= Buserite =

Hydrated layered manganese-oxide mineral

Buserite is a hydrated layered manganese-oxide mineral with nominal chemical formula MnO2*nH2O. It was named after Swiss chemist professor Wilhelm Buser (1917-1959), who first identified it in 1952 in deep-sea manganese nodules. Buser named it 10 Å manganate because the periodicity in the layer stacking direction was 10 Å. It was renamed buserite in 1970 by the nomenclature commission of the International Mineralogical Association (IMA).

More recent crystallographic studies have shown that buserite is not a distinct mineral species, but a two-water layer form of the one-water layer phyllomanganate birnessite, which has a characteristic periodicity of 7 Å perpendicularly to the MnO_{2} layers. When taken out of water, buserite may lose one layer of water and transform into birnessite. Some buserite minerals are resistant to dehydration to various degrees, however, depending on the structure of the interlayer. Buserite of marine ferromanganese nodules transforms into birnessite upon heating to 110 °C for several hours.

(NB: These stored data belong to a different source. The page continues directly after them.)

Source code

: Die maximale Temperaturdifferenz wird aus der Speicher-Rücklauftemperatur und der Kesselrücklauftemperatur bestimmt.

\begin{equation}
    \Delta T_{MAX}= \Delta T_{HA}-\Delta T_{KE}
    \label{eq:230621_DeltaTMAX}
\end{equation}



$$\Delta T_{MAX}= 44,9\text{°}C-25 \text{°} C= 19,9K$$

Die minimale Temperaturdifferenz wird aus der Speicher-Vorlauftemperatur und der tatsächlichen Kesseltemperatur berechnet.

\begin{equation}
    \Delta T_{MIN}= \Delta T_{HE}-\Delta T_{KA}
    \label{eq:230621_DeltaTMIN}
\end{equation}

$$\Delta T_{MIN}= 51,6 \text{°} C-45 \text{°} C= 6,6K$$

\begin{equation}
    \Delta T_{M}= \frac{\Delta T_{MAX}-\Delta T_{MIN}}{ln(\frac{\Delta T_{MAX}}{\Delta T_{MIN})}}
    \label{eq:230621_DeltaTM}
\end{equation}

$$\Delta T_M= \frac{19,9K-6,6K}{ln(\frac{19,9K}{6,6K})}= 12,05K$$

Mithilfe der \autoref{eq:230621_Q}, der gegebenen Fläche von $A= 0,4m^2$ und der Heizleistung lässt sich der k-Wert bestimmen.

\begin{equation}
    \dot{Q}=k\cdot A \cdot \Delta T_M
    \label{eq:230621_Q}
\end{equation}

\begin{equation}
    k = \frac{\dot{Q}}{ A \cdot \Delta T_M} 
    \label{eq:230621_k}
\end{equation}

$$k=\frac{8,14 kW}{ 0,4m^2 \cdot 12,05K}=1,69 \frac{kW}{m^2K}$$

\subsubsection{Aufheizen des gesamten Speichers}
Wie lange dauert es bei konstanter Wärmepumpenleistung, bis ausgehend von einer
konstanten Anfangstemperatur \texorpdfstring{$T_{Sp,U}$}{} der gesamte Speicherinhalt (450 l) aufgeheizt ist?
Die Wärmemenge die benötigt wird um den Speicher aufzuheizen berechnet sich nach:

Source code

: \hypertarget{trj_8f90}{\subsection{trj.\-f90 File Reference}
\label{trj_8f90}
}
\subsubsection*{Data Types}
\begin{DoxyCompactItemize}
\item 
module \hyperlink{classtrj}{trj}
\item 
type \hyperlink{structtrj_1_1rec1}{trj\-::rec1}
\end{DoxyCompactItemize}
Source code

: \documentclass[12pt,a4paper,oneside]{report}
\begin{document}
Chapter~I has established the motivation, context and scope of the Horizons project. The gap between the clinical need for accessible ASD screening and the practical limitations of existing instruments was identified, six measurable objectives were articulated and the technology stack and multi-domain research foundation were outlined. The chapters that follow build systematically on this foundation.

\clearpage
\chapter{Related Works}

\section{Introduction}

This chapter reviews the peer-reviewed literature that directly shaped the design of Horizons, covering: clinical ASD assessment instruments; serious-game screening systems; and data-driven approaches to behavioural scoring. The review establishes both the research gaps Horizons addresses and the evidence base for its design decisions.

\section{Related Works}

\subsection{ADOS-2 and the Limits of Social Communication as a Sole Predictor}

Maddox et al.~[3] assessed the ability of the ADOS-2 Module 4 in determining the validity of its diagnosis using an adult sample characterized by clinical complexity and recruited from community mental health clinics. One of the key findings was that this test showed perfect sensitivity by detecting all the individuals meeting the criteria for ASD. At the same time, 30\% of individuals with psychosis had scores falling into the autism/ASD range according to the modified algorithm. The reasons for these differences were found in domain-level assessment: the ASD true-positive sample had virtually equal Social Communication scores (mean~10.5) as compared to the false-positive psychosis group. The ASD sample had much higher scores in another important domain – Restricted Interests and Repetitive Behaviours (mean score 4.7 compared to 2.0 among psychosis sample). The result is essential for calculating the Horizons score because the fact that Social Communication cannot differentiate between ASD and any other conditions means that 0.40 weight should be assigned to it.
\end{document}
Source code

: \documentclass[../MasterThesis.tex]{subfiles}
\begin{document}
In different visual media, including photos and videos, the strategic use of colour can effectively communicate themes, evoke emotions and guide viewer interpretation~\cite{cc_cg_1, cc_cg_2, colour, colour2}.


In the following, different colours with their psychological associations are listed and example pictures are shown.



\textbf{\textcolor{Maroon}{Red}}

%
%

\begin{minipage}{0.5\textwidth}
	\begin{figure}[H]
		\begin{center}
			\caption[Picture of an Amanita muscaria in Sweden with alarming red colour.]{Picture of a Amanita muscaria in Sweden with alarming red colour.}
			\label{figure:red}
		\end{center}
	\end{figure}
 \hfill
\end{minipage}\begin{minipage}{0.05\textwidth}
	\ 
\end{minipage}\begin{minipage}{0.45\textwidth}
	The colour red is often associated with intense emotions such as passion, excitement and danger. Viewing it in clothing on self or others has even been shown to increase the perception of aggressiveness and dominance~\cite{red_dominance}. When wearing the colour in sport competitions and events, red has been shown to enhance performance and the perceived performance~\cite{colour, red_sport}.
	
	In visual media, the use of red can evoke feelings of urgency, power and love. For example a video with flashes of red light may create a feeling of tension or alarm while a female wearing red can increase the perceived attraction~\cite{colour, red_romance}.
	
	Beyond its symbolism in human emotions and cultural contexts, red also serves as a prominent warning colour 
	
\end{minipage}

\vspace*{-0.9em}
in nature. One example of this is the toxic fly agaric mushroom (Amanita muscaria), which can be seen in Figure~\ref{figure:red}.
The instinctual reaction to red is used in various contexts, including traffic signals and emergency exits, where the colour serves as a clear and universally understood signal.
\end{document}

Natural buserite is most often finely grained and poorly-crystallized. The MnO_{2} layers are generally stacked at random like in vernadite, which is a turbostratic birnessite. For this reason, buserite is also named 10 Å vernadite in the literature.

The relationship between the crystal structure and the properties of hydrated phyllomanganates were studied by Newton and Kwon (2018) using molecular simulations:

Buserite reacts strongly with trace metals due to the presence of octahedral Mn^{4+} vacancies in the MnO_{2} layer. The defective structure of phyllomanganates from the buserite-birnessite family affords them a key geochemical role in many environmental systems that affect soil and water composition via cation exchange and adsorption of trace metals. Slight variations in their structural and chemical composition often result in a dramatic difference in their chemical reactivity.

The enrichment in Co^{2+}, Ni^{2+} and Cu^{2+} of 10 Å vernadite in manganese nodules is manifold.